++++ SOURCE DATA

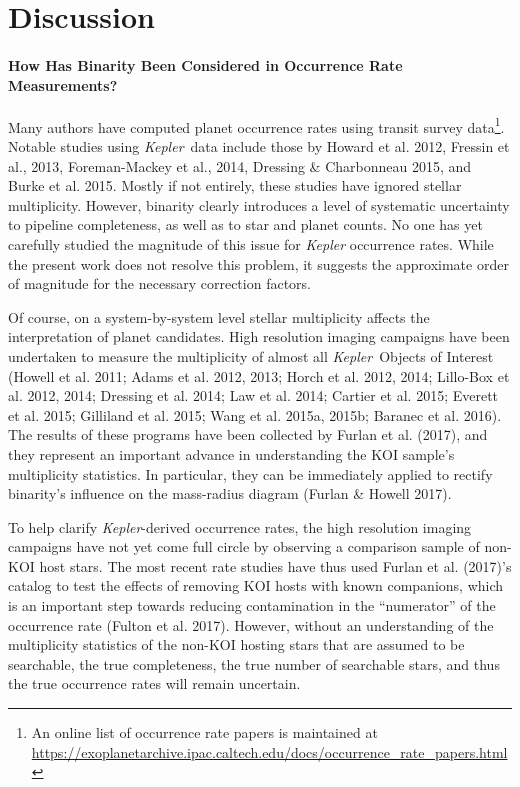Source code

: \section{Discussion}
\label{sec:discussion}

\paragraph{How Has Binarity Been Considered in Occurrence Rate Measurements?}
Many authors have computed planet occurrence rates using transit 
survey data\footnote{
    An online list of occurrence rate papers is maintained at 
    \url{https://exoplanetarchive.ipac.caltech.edu/docs/occurrence_rate_papers.html}
}.
Notable studies using {\it Kepler}\ data include those by Howard et al. 2012, 
Fressin et al., 2013, Foreman-Mackey et al., 2014, Dressing \& Charbonneau 
2015, and Burke et al. 2015.
Mostly if not entirely, these studies have ignored stellar multiplicity.
However, binarity clearly introduces a level of systematic uncertainty to 
pipeline completeness, as well as to star and planet counts.
No one has yet carefully studied the magnitude of this issue for 
{\it Kepler} occurrence rates.
While the present work does not resolve this problem, it suggests the 
approximate order of magnitude for the necessary correction factors.

Of course, on a system-by-system level stellar multiplicity affects the 
interpretation of planet candidates. High resolution imaging 
campaigns have been undertaken to measure the multiplicity of 
almost all {\it Kepler}\ Objects of Interest 
(Howell et al. 2011; Adams et al. 2012, 2013; Horch et al. 2012, 2014; 
Lillo-Box et al. 2012, 2014; Dressing et al. 2014; Law et al. 2014; Cartier et 
al. 2015; Everett et al. 2015; Gilliland et al. 2015; Wang et al. 2015a, 
2015b; Baranec et al. 2016).
The results of these programs have been collected by Furlan et al. 
(2017), and they represent an important advance in understanding the KOI 
sample's multiplicity statistics.
In particular, they can be immediately applied to rectify binarity's influence 
on the mass-radius diagram (Furlan \& Howell 2017).


To help clarify {\it Kepler}-derived occurrence rates, the high resolution 
imaging campaigns have not yet come full circle by observing a comparison 
sample of non-KOI host stars.
The most recent rate studies have thus used Furlan et al. (2017)'s 
catalog to test the effects of removing KOI hosts with known companions, which 
is an important step towards reducing contamination in the ``numerator'' of 
the occurrence rate (Fulton et al. 2017).
However, without an understanding of the multiplicity statistics of the 
non-KOI hosting stars that are assumed to be searchable, the 
true completeness, the true number of searchable stars, and thus the true 
occurrence rates will remain uncertain.


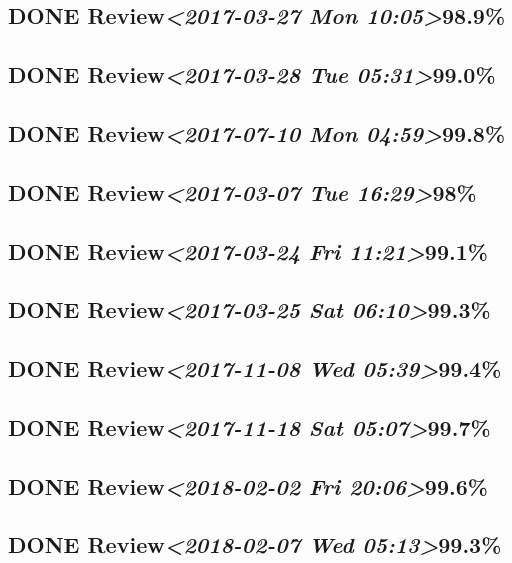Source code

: \documentclass[11pt]{ctexart}
\begin{document}
\subsection{{\bfseries\sffamily DONE} Review\textit{<2017-03-27 Mon 10:05>}98.9\%}
\label{sec:org5045865}
\subsection{{\bfseries\sffamily DONE} Review\textit{<2017-03-28 Tue 05:31>}99.0\%}
\label{sec:orgf3439ff}
\subsection{{\bfseries\sffamily DONE} Review\textit{<2017-07-10 Mon 04:59>}99.8\%}
\label{sec:org3014fa5}
\subsection{{\bfseries\sffamily DONE} Review\textit{<2017-03-07 Tue 16:29>}98\%}
\label{sec:orgc0679fc}
\subsection{{\bfseries\sffamily DONE} Review\textit{<2017-03-24 Fri 11:21>}99.1\%}
\label{sec:org70f810f}
\subsection{{\bfseries\sffamily DONE} Review\textit{<2017-03-25 Sat 06:10>}99.3\%}
\label{sec:orge530da5}
\subsection{{\bfseries\sffamily DONE} Review\textit{<2017-11-08 Wed 05:39>}99.4\%}
\label{sec:org2880648}
\subsection{{\bfseries\sffamily DONE} Review\textit{<2017-11-18 Sat 05:07>}99.7\%}
\label{sec:orgb9388c5}
\subsection{{\bfseries\sffamily DONE} Review\textit{<2018-02-02 Fri 20:06>}99.6\%}
\label{sec:org37b6978}
\subsection{{\bfseries\sffamily DONE} Review\textit{<2018-02-07 Wed 05:13>}99.3\%}
\label{sec:orgb1e5627}
\end{document}
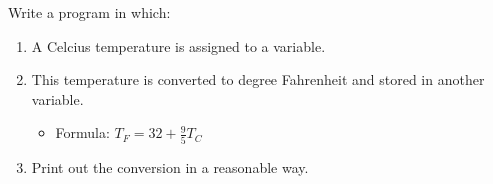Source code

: Write a program in which:
\begin{enumerate}
  \item A Celcius temperature is assigned to a variable.
  \item This temperature is converted to degree Fahrenheit and stored in another variable.
    \begin{itemize}
      \item Formula: $T_F = 32+\frac{9}{5} T_C$
    \end{itemize}
  \item Print out the conversion in a reasonable way.
\end{enumerate}
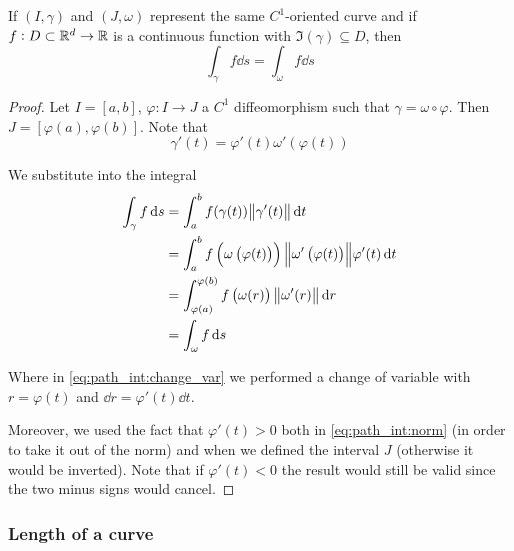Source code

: \documentclass[12pt]{extarticle}
\begin{document}
\begin{proposition}
    \label{prop:path_int:scalar_indep_speed}
    If $(I, \gamma)$ and $(J, \omega)$ represent the same $C^1$-oriented curve and if $f: D \subset \mathbb{R}^d \to \mathbb{R}$  is a continuous function with $\Im(\gamma) \subseteq D$, then
    \begin{equation}
        \int_\gamma f \dd{s} = \int_\omega f \dd{s}
    \end{equation}
\end{proposition}

\begin{proof}
    Let $I = [a, b]$, $\varphi: I \to J$ a $C^1$ diffeomorphism such that $\gamma = \omega \circ \varphi$. Then $J = [\varphi(a), \varphi(b)]$.
    Note that
    \begin{equation}
        \gamma'(t) = \varphi'(t)\omega'(\varphi(t))
    \end{equation}

    We substitute into the integral
    \begin{align}
        \int_\gamma f \dd{s} & = \int_a^b f(\gamma (t)) \norm{\gamma'(t)} \dd{t}                                                                                        \\
                             & =\int_a^b f\left(\omega\left(\varphi (t)\right)\right) \norm{\omega'\left(\varphi(t)\right)} \varphi'(t) \dd{t} \label{eq:path_int:norm} \\
                             & = \int_{\varphi(a)}^{\varphi(b)} f\left(\omega (r)\right) \norm{\omega'(r)} \dd{r} \label{eq:path_int:change_var}                        \\
                             & = \int_\omega f \dd{s}
    \end{align}

    Where in \autoref{eq:path_int:change_var} we performed a change of variable with $r = \varphi(t)$ and $\dd{r} = \varphi'(t) \dd{t}$.

    Moreover, we used the fact that $\varphi'(t) > 0$ both in \autoref{eq:path_int:norm} (in order to take it out of the norm) and when we defined the interval $J$ (otherwise it would be inverted).
    Note that if $\varphi'(t) < 0$ the result would still be valid since the two minus signs would cancel.
\end{proof}

\subsubsection{Length of a curve}
\end{document}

++++++++

WORK INSTRUCTIONS >>
From the material above, copy exactly the lines between the line holding "While the present" and the line holding "on the mass-radius", inclusive, and only those.

OUTPUT OF THE TASK >>
While the present work does not resolve this problem, it suggests the 
approximate order of magnitude for the necessary correction factors.

Of course, on a system-by-system level stellar multiplicity affects the 
interpretation of planet candidates. High resolution imaging 
campaigns have been undertaken to measure the multiplicity of 
almost all {\it Kepler}\ Objects of Interest 
(Howell et al. 2011; Adams et al. 2012, 2013; Horch et al. 2012, 2014; 
Lillo-Box et al. 2012, 2014; Dressing et al. 2014; Law et al. 2014; Cartier et 
al. 2015; Everett et al. 2015; Gilliland et al. 2015; Wang et al. 2015a, 
2015b; Baranec et al. 2016).
The results of these programs have been collected by Furlan et al. 
(2017), and they represent an important advance in understanding the KOI 
sample's multiplicity statistics.
In particular, they can be immediately applied to rectify binarity's influence 
on the mass-radius diagram (Furlan \& Howell 2017).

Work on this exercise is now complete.